Неофициальная встреча советских и германских представителей прошла в одном из курортных городков в Испании. Не было никакой помпы, протокола, флагов и прочей атрибутики, которой сопровождаются форумы и митинги.

Естественно, что по результатам встречи не было ни коммюнике, ни отчётов. Все действо было на словах. И договорённости на словах. Слова тогда значили больше, чем бумаги. Потом было Рапалло и международное признание Советской России.

Сказать, что наша работа была простой, это вообще не сказать ничего. Работа была очень сложной. Мы находились за границей как русские, а, следовательно, как возможные агенты ВЧК. А мы и были агенты ВЧК. Но мы не должны были дать даже малейшего повода для того, чтобы подозрения спецслужб нашли подтверждение.

Любой «прокол» мог привести к расшифровке. Нельзя дать повода заподозрить нас в том, что мы являемся тайными курьерами высшего советского руководства. Так мы бы попали в поле зрения не только французских спецслужб, но и спецслужб других государств как носители высших секретов, которые являются сильным орудием в политической борьбе за власть.

Мы должны быть в стороне от эмиграции и белогвардейские организации, которые организовали террор против советских представителей. Каждый день мы должны быть в одной и той же маске и не дать усомниться в том, что это не маска, а само лицо.

Для недалёких людей разработаны правила детектива, где должна быть обязательная интрига, драка, перестрелка и погоня. Читателей потчуют рассказами о провалах агентов, которые хлопают дверью, перед тем как уйти.
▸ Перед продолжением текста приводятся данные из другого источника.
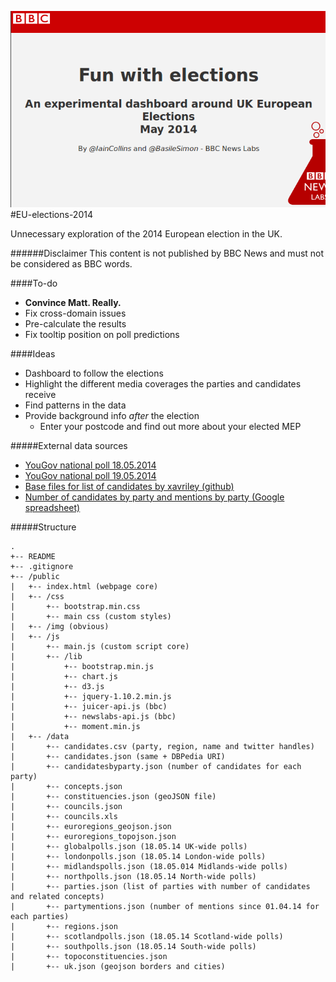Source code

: ![alt tag](https://raw.githubusercontent.com/basilesimon/EU-elections-2014/master/public/img/sreenshot-readme.png)
#EU-elections-2014

Unnecessary exploration of the 2014 European election in the UK.

######Disclaimer
This content is not published by BBC News and must not be considered as BBC words.

####To-do
- **Convince Matt. Really.**
- Fix cross-domain issues
- Pre-calculate the results
- Fix tooltip position on poll predictions

####Ideas
- Dashboard to follow the elections
- Highlight the different media coverages the parties and candidates receive
- Find patterns in the data
- Provide background info *after* the election
    - Enter your postcode and find out more about your elected MEP

#####External data sources

- [YouGov national poll 18.05.2014](http://d25d2506sfb94s.cloudfront.net/cumulus_uploads/document/eh81zosob6/YG-Archive-Pol-Sunday-Times-results-140516.pdf)
- [YouGov national poll 19.05.2014](http://d25d2506sfb94s.cloudfront.net/cumulus_uploads/document/ljf9nyfq9s/YG-Archive-Pol-Sun-results-190514-EU.pdf)
- [Base files for list of candidates by xavriley (github)](https://github.com/basilesimon/uk-mep-candidates-2014)
- [Number of candidates by party and mentions by party (Google spreadsheet)](https://docs.google.com/spreadsheets/d/1875deO7un6yF0k9hTGdhevJqW8tg6rPkj3R8gaWxspE/edit?usp=sharing)

#####Structure
```
.
+-- README
+-- .gitignore
+-- /public
|   +-- index.html (webpage core)
|   +-- /css
|       +-- bootstrap.min.css
|       +-- main css (custom styles)
|   +-- /img (obvious)
|   +-- /js
|       +-- main.js (custom script core)
|       +-- /lib
|           +-- bootstrap.min.js
|           +-- chart.js
|           +-- d3.js
|           +-- jquery-1.10.2.min.js
|           +-- juicer-api.js (bbc)
|           +-- newslabs-api.js (bbc)
|           +-- moment.min.js
|   +-- /data
|       +-- candidates.csv (party, region, name and twitter handles)
|       +-- candidates.json (same + DBPedia URI)
|       +-- candidatesbyparty.json (number of candidates for each party)
|       +-- concepts.json
|       +-- constituencies.json (geoJSON file)
|       +-- councils.json
|       +-- councils.xls
|       +-- euroregions_geojson.json
|       +-- euroregions_topojson.json
|       +-- globalpolls.json (18.05.14 UK-wide polls)
|       +-- londonpolls.json (18.05.14 London-wide polls)
|       +-- midlandspolls.json (18.05.014 Midlands-wide polls)
|       +-- northpolls.json (18.05.14 North-wide polls)
|       +-- parties.json (list of parties with number of candidates and related concepts)
|       +-- partymentions.json (number of mentions since 01.04.14 for each parties)
|       +-- regions.json
|       +-- scotlandpolls.json (18.05.14 Scotland-wide polls)
|       +-- southpolls.json (18.05.14 South-wide polls)
|       +-- topoconstituencies.json
|       +-- uk.json (geojson borders and cities)

```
Если по-честному, то такие действия приносят больше вреда, чем пользы для того государства, которое они представляют.

Костоломы из спецназа решают именно те задачи, для которых они готовятся. А разведчиков готовят за книжками в библиотеках, а не в спортзалах и на стрельбищах.

Кому-то предназначено работать головой, привлекая к решению своих задач других людей. Кому-то предписано играть мышцами в поединке с такими же сотрудниками, как и они.

Никогда разведчик не соревнуется со спецназом и никогда спецназ не работает против разведчика, разве что спецназу поставят задачу арестовать загнанного в угол разведчика, прекрасно понимая, что умный человек может найти выход из любой ситуации.

Более серьёзной проблемой была эмиграция и офицеры потерпевшего поражение Белого движения. Говорят, что после драки нельзя махать кулаками, но в любой ситуации нельзя утрачивать способность к анализу. Я ни с кем не делился своими мыслями о причинах поражения Белых армий, которые были лучше вооружены, чем части Красной армии. Гражданская война это война лозунгов и идей, а не пушек. Идеи большевиков получили большую поддержку народа, с помощью которого и был создан перевес сил на всех фронтах. Идея единой и неделимой России потерпела поражение от идеи права всех наций России на самоопределение. Хотя потом большевики засунули это право в долгий ящик.

У наводнивших Западную Европу эмигрантов только и было разговоров о прошедшей войне и воспоминаний о прошедшем времени. Ностальгические разговоры приводили к тому, что от нечего делать все стали меряться своим происхождением, выяснять, кто из каких родов и чьё дворянство древнее и прочее, не понимая, что Западу глубоко наплевать на всё российское дворянство и что Запад смотрит на содержимое кошелька, а не на древность титула.

Жить в эмигрантской среде и быть изолированной от неё нельзя. Полковник Борисов среди эмигрантов был белой вороной. Он не поддержал Белое движение, выступал против гражданской войны и вообще в лице сражавшегося офицерства и бежавших от революции людей выглядел предателем.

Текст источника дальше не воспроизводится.